When you have your saved results, you can count the edges in each network provided by the result of nempi. We simply counted the median edges over all results and split into above median (dense) and below median (sparse). No further computation is necessary.

These accuracies look fine to me and actually pretty close to the original results. If you mean nacc2with part2 then you are using the wrong model(s). nacc is the correct one.
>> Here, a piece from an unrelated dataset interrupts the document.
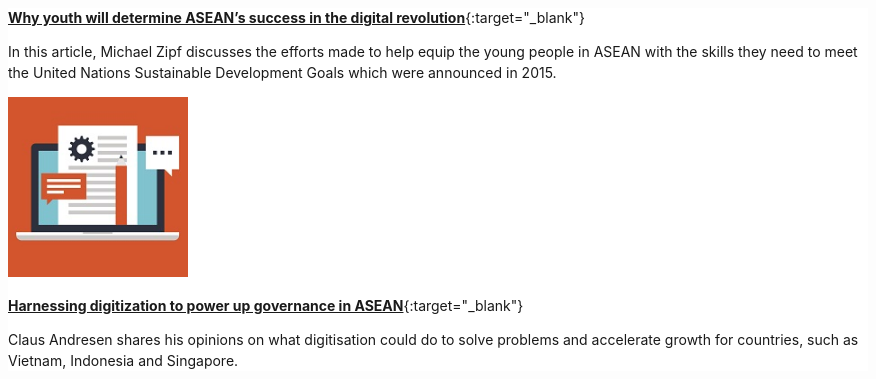 [**Why youth will determine ASEAN’s success in the digital revolution**](http://www.digitalistmag.com/improving-lives/2017/06/22/youth-determine-aseans-success-in-digital-revolution-05161532){:target="_blank"}

In this article, Michael Zipf discusses the efforts made to help equip the young people in ASEAN with the skills they need to meet the United Nations Sustainable Development Goals which were announced in 2015.

<img src="/images/resources/Article 4.jpg" style="width:180px;" />

[**Harnessing digitization to power up governance in ASEAN**](http://www.digitalistmag.com/improving-lives/2017/10/31/harnessing-digitization-to-power-up-governance-in-asean-05468879){:target="_blank"}

Claus Andresen shares his opinions on what digitisation could do to solve problems and accelerate growth for countries, such as Vietnam, Indonesia and Singapore.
Here we compare the ground truth sample labels (with network propagation) to the inferred labels with network propagation.

axeljeremy7 commented 6 months ago

Sorry I am doing this replication part and there is no nempi part, all happen in classpi and nem which come from mnems otherl ibrary, my previous was wrapper to be organized and is fine, my question is the part to recreate expression(dense ~ phi) plot second part because it seems there is part missing to do that if not all will be the same as before, and given the unident is FALSE, thenres <- nem(D_bkup, Rho = Gamma, ...), so no need of nempi, i understand it is not needed but my doubt is as before to express the second type of plot for expression(dense ~ phi)


lods.sub <- lods
unknowns <- sample(1:ncol(lods),floor(unkpct*ncol(lods)))
colnames(lods.sub)[unknowns] <- ""
## nempi
nres <- nempi(lods.sub,search=search)
n <- nrow(phi)
phiacc <- 1-sum(abs(mytc(phi)-mytc(nres$res$adj)))/(n*(n-1))
Gamma2 <- t(mytc(nres$res$adj))%*%nres$Gamma
nacc <- acc(Gamma2,Gamma)
nacc2 <- acc(nres$Gamma,getGamma(lods))
## svm
svmres <- classpi(lods.sub)
svmacc <- acc(svmres$Gamma,Gamma)
svmacc2 <- acc(svmres$Gamma,getGamma(lods))
## random forest
rfres <- classpi(lods.sub,method="randomForest")
rfacc <- acc(rfres$Gamma,Gamma)
rfacc2 <- acc(rfres$Gamma,getGamma(lods))
## neural net
nnres <- classpi(lods.sub,method="nnet",size=2)
nnacc <- acc(nnres$Gamma,Gamma)
nnacc2 <- acc(nnres$Gamma,getGamma(lods))
## knn
train <- t(lods.sub[, which(colnames(lods.sub) != "")])
test <- t(lods.sub[, which(colnames(lods.sub) == "")])
cl <- colnames(lods.sub)[which(colnames(lods.sub) != "")]
tmp <- knn(train, test, cl, prob=TRUE)
lods.sub2 <- lods.sub
colnames(lods.sub2)[which(colnames(lods.sub2) %in% "")] <- as.character(tmp)
knnres <- list()
knnres$Gamma <- getGamma(lods.sub2)
knnres$Gamma <- apply(knnres$Gamma, 2, function(x) return(x/sum(x)))
knnacc <- acc(knnres$Gamma,Gamma)
knnacc2 <- acc(knnres$Gamma,getGamma(lods))
## missForest
mfdata <- cbind(as.data.frame(t(lods.sub)), factor(colnames(lods.sub)))
mfdata[which(mfdata == "", arr.ind = TRUE)] <- NA
sink("NUL")
mfimp <- missForest(mfdata)
sink()
lods.sub2 <- lods.sub
colnames(lods.sub2) <- mfimp$ximp[, ncol(mfimp$ximp)]
mfres <- list()
mfres$Gamma <- getGamma(lods.sub2)
mfres$Gamma <- apply(mfres$Gamma, 2, function(x) return(x/sum(x)))
mfacc <- acc(mfres$Gamma,Gamma)
mfacc2 <- acc(mfres$Gamma,getGamma(lods))
MartinFXP commented 6 months ago

there is no nempi part

You just posted the nempi part.

## nempi
nres <- nempi(lods.sub,search=search)

The classpi function computes a network based on the inferred perturbations by the various classifiers, e.g., svm. This is just an addon for the interested and is not used anywhere in the analysis.

As I have stated before, when you use nempi, you also get a network. We compute the density by counting the edges. For all runs you get a median density. Every run above that is called dense, and below the median is called sparse. Then you make the same plots, but instead over all runs, once for the dense runs and once for the sparse runs. And again, no further computation is necessary.